(Plain-text document sources)
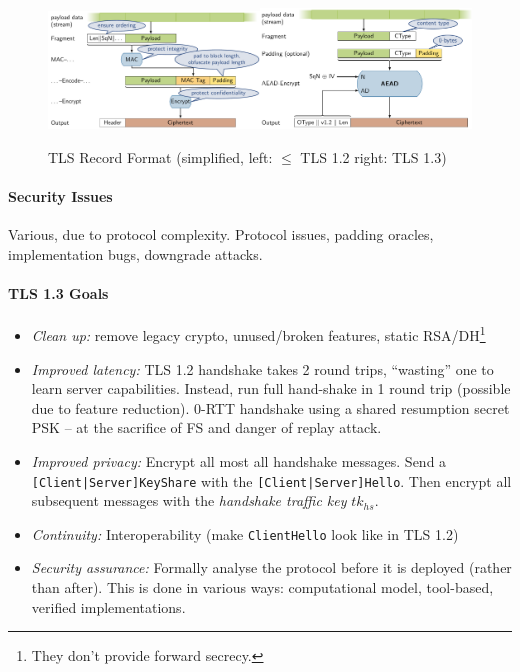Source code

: \begin{figure}[h]
    \centering
	\includegraphics[width=0.5\textwidth]{images/tls-record-12.png}\includegraphics[width=0.5\textwidth]{images/tls-record-13.png}
    \caption{TLS Record Format (simplified, left: $\leq$ TLS 1.2 right: TLS 1.3)}
    \label{fig:tls-record}
\end{figure}

\paragraph{Security Issues}
Various, due to protocol complexity.
Protocol issues, padding oracles, implementation bugs, downgrade attacks.

\paragraph{TLS 1.3 Goals}
\begin{itemize}
\item \emph{Clean up:}
remove legacy crypto, unused/broken features, static RSA/DH\footnote{They don't provide forward secrecy.}
\item \emph{Improved latency:}
TLS 1.2 handshake takes 2 round trips, ``wasting'' one to learn server capabilities.
Instead, run full hand-shake in 1 round trip (possible due to feature reduction).
0-RTT handshake using a shared resumption secret PSK
-- at the sacrifice of FS and danger of replay attack.
\item \emph{Improved privacy:}
Encrypt all most all handshake messages.
Send a \texttt{[Client|Server]KeyShare} with the \texttt{[Client|Server]Hello}.
Then encrypt all subsequent messages with the \emph{handshake traffic key} $tk_{hs}$.
\item \emph{Continuity:}
Interoperability (make \texttt{ClientHello} look like in TLS 1.2)
\item \emph{Security assurance:}
Formally analyse the protocol before it is deployed (rather than after).
This is done in various ways: computational model, tool-based, verified implementations.
\end{itemize}

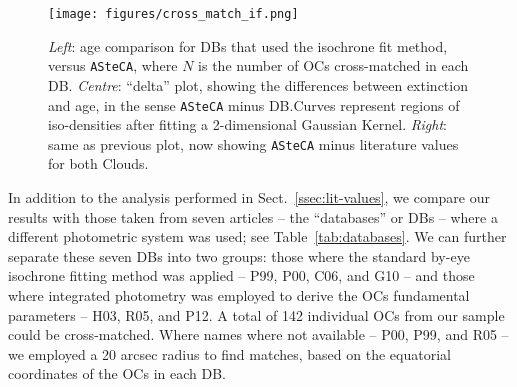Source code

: \documentclass[a4paper,fleqn,usenatbib]{mnras}
\begin{document}
\begin{figure*}
\texttt{[image: figures/cross\_match\_if.png]}
\caption{\emph{Left}: age comparison for DBs that used the isochrone fit
method, versus \texttt{ASteCA}, where $N$ is the number of OCs cross-matched in
each DB.\@
\emph{Centre}: ``delta'' plot, showing the differences between extinction
and age, in the sense \texttt{ASteCA} minus DB.\@ Curves represent regions of
iso-densities after fitting a 2-dimensional Gaussian Kernel.
\emph{Right}: same as previous plot, now showing \texttt{ASteCA} minus
literature values for both Clouds.}
\label{fig:cross_match_if}
\end{figure*}

In addition to the analysis performed in Sect.~\ref{ssec:lit-values}, we compare
our results with those taken from seven articles -- the ``databases'' or DBs --
where a different photometric system was used; see Table~\ref{tab:databases}.
%
We can further separate these seven DBs into two groups: those where the
standard by-eye isochrone fitting method was applied -- P99, P00, C06, and G10
-- and those where integrated photometry was employed to derive the OCs
fundamental parameters -- H03, R05, and P12.
%
A total of 142 individual OCs from our sample could be cross-matched. Where
names where not available -- P00, P99, and R05 -- we employed a 20 arcsec radius
to find matches, based on the equatorial coordinates of the OCs in each DB.
\end{document}
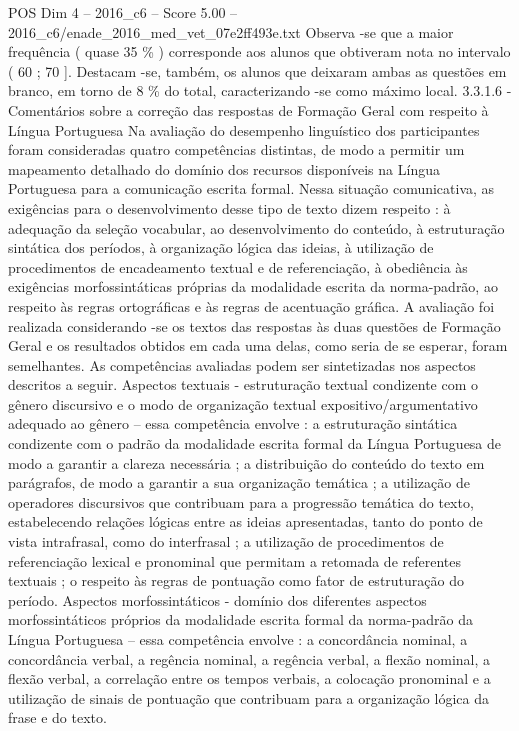 \begin{textsample}{POS Dim 4 – 2016\_c6 – Score 5.00 – 2016\_c6/enade\_2016\_med\_vet\_07e2ff493e.txt}
Observa -se que a maior frequência ( quase 35 \% ) corresponde aos alunos que obtiveram nota no intervalo ( 60 ; 70 ].
Destacam -se, também, os alunos que deixaram ambas as questões em branco, em torno de 8 \% do total, caracterizando -se como máximo local. 3.3.1.6 - Comentários sobre a correção das respostas de Formação Geral com respeito à Língua Portuguesa Na avaliação do desempenho linguístico dos participantes foram consideradas quatro competências distintas, de modo a permitir um mapeamento detalhado do domínio dos recursos disponíveis na Língua Portuguesa para a comunicação escrita formal.
Nessa situação comunicativa, as exigências para o desenvolvimento desse tipo de texto dizem respeito : à adequação da seleção vocabular, ao desenvolvimento do conteúdo, à estruturação sintática dos períodos, à organização lógica das ideias, à utilização de procedimentos de encadeamento textual e de referenciação, à obediência às exigências morfossintáticas próprias da modalidade escrita da norma-padrão, ao respeito às regras ortográficas e às regras de acentuação gráfica.
A avaliação foi realizada considerando -se os textos das respostas às duas questões de Formação Geral e os resultados obtidos em cada uma delas, como seria de se esperar, foram semelhantes.
As competências avaliadas podem ser sintetizadas nos aspectos descritos a seguir.
Aspectos textuais - estruturação textual condizente com o gênero discursivo e o modo de organização textual expositivo/argumentativo adequado ao gênero – essa competência envolve : a estruturação sintática condizente com o padrão da modalidade escrita formal da Língua Portuguesa de modo a garantir a clareza necessária ; a distribuição do conteúdo do texto em parágrafos, de modo a garantir a sua organização temática ; a utilização de operadores discursivos que contribuam para a progressão temática do texto, estabelecendo relações lógicas entre as ideias apresentadas, tanto do ponto de vista intrafrasal, como do interfrasal ; a utilização de procedimentos de referenciação lexical e pronominal que permitam a retomada de referentes textuais ; o respeito às regras de pontuação como fator de estruturação do período.
Aspectos morfossintáticos - domínio dos diferentes aspectos morfossintáticos próprios da modalidade escrita formal da norma-padrão da Língua Portuguesa – essa competência envolve : a concordância nominal, a concordância verbal, a regência nominal, a regência verbal, a flexão nominal, a flexão verbal, a correlação entre os tempos verbais, a colocação pronominal e a utilização de sinais de pontuação que contribuam para a organização lógica da frase e do texto.

\end{textsample}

ACTIVITY:
Every line of the records above should be reproduced exactly, with no pictures included.

RESULT BELOW:
Source code

: \begin{figure}[h]
    \centering
	\includegraphics[width=0.5\textwidth]{images/tls-record-12.png}\includegraphics[width=0.5\textwidth]{images/tls-record-13.png}
    \caption{TLS Record Format (simplified, left: $\leq$ TLS 1.2 right: TLS 1.3)}
    \label{fig:tls-record}
\end{figure}

\paragraph{Security Issues}
Various, due to protocol complexity.
Protocol issues, padding oracles, implementation bugs, downgrade attacks.

\paragraph{TLS 1.3 Goals}
\begin{itemize}
\item \emph{Clean up:}
remove legacy crypto, unused/broken features, static RSA/DH\footnote{They don't provide forward secrecy.}
\item \emph{Improved latency:}
TLS 1.2 handshake takes 2 round trips, ``wasting'' one to learn server capabilities.
Instead, run full hand-shake in 1 round trip (possible due to feature reduction).
0-RTT handshake using a shared resumption secret PSK
-- at the sacrifice of FS and danger of replay attack.
\item \emph{Improved privacy:}
Encrypt all most all handshake messages.
Send a \texttt{[Client|Server]KeyShare} with the \texttt{[Client|Server]Hello}.
Then encrypt all subsequent messages with the \emph{handshake traffic key} $tk_{hs}$.
\item \emph{Continuity:}
Interoperability (make \texttt{ClientHello} look like in TLS 1.2)
\item \emph{Security assurance:}
Formally analyse the protocol before it is deployed (rather than after).
This is done in various ways: computational model, tool-based, verified implementations.
\end{itemize}

Source code

: \documentclass[a4paper,fleqn,usenatbib]{mnras}
\begin{document}
\begin{figure*}
\texttt{[image: figures/cross\_match\_if.png]}
\caption{\emph{Left}: age comparison for DBs that used the isochrone fit
method, versus \texttt{ASteCA}, where $N$ is the number of OCs cross-matched in
each DB.\@
\emph{Centre}: ``delta'' plot, showing the differences between extinction
and age, in the sense \texttt{ASteCA} minus DB.\@ Curves represent regions of
iso-densities after fitting a 2-dimensional Gaussian Kernel.
\emph{Right}: same as previous plot, now showing \texttt{ASteCA} minus
literature values for both Clouds.}
\label{fig:cross_match_if}
\end{figure*}

In addition to the analysis performed in Sect.~\ref{ssec:lit-values}, we compare
our results with those taken from seven articles -- the ``databases'' or DBs --
where a different photometric system was used; see Table~\ref{tab:databases}.
%
We can further separate these seven DBs into two groups: those where the
standard by-eye isochrone fitting method was applied -- P99, P00, C06, and G10
-- and those where integrated photometry was employed to derive the OCs
fundamental parameters -- H03, R05, and P12.
%
A total of 142 individual OCs from our sample could be cross-matched. Where
names where not available -- P00, P99, and R05 -- we employed a 20 arcsec radius
to find matches, based on the equatorial coordinates of the OCs in each DB.
\end{document}
 \begin{textsample}{POS Dim 4 – 2016\_c6 – Score 5.00 – 2016\_c6/enade\_2016\_med\_vet\_07e2ff493e.txt}
Observa -se que a maior frequência ( quase 35 \% ) corresponde aos alunos que obtiveram nota no intervalo ( 60 ; 70 ].
Destacam -se, também, os alunos que deixaram ambas as questões em branco, em torno de 8 \% do total, caracterizando -se como máximo local. 3.3.1.6 - Comentários sobre a correção das respostas de Formação Geral com respeito à Língua Portuguesa Na avaliação do desempenho linguístico dos participantes foram consideradas quatro competências distintas, de modo a permitir um mapeamento detalhado do domínio dos recursos disponíveis na Língua Portuguesa para a comunicação escrita formal.
Nessa situação comunicativa, as exigências para o desenvolvimento desse tipo de texto dizem respeito : à adequação da seleção vocabular, ao desenvolvimento do conteúdo, à estruturação sintática dos períodos, à organização lógica das ideias, à utilização de procedimentos de encadeamento textual e de referenciação, à obediência às exigências morfossintáticas próprias da modalidade escrita da norma-padrão, ao respeito às regras ortográficas e às regras de acentuação gráfica.
A avaliação foi realizada considerando -se os textos das respostas às duas questões de Formação Geral e os resultados obtidos em cada uma delas, como seria de se esperar, foram semelhantes.
As competências avaliadas podem ser sintetizadas nos aspectos descritos a seguir.
Aspectos textuais - estruturação textual condizente com o gênero discursivo e o modo de organização textual expositivo/argumentativo adequado ao gênero – essa competência envolve : a estruturação sintática condizente com o padrão da modalidade escrita formal da Língua Portuguesa de modo a garantir a clareza necessária ; a distribuição do conteúdo do texto em parágrafos, de modo a garantir a sua organização temática ; a utilização de operadores discursivos que contribuam para a progressão temática do texto, estabelecendo relações lógicas entre as ideias apresentadas, tanto do ponto de vista intrafrasal, como do interfrasal ; a utilização de procedimentos de referenciação lexical e pronominal que permitam a retomada de referentes textuais ; o respeito às regras de pontuação como fator de estruturação do período.
Aspectos morfossintáticos - domínio dos diferentes aspectos morfossintáticos próprios da modalidade escrita formal da norma-padrão da Língua Portuguesa – essa competência envolve : a concordância nominal, a concordância verbal, a regência nominal, a regência verbal, a flexão nominal, a flexão verbal, a correlação entre os tempos verbais, a colocação pronominal e a utilização de sinais de pontuação que contribuam para a organização lógica da frase e do texto.

\end{textsample}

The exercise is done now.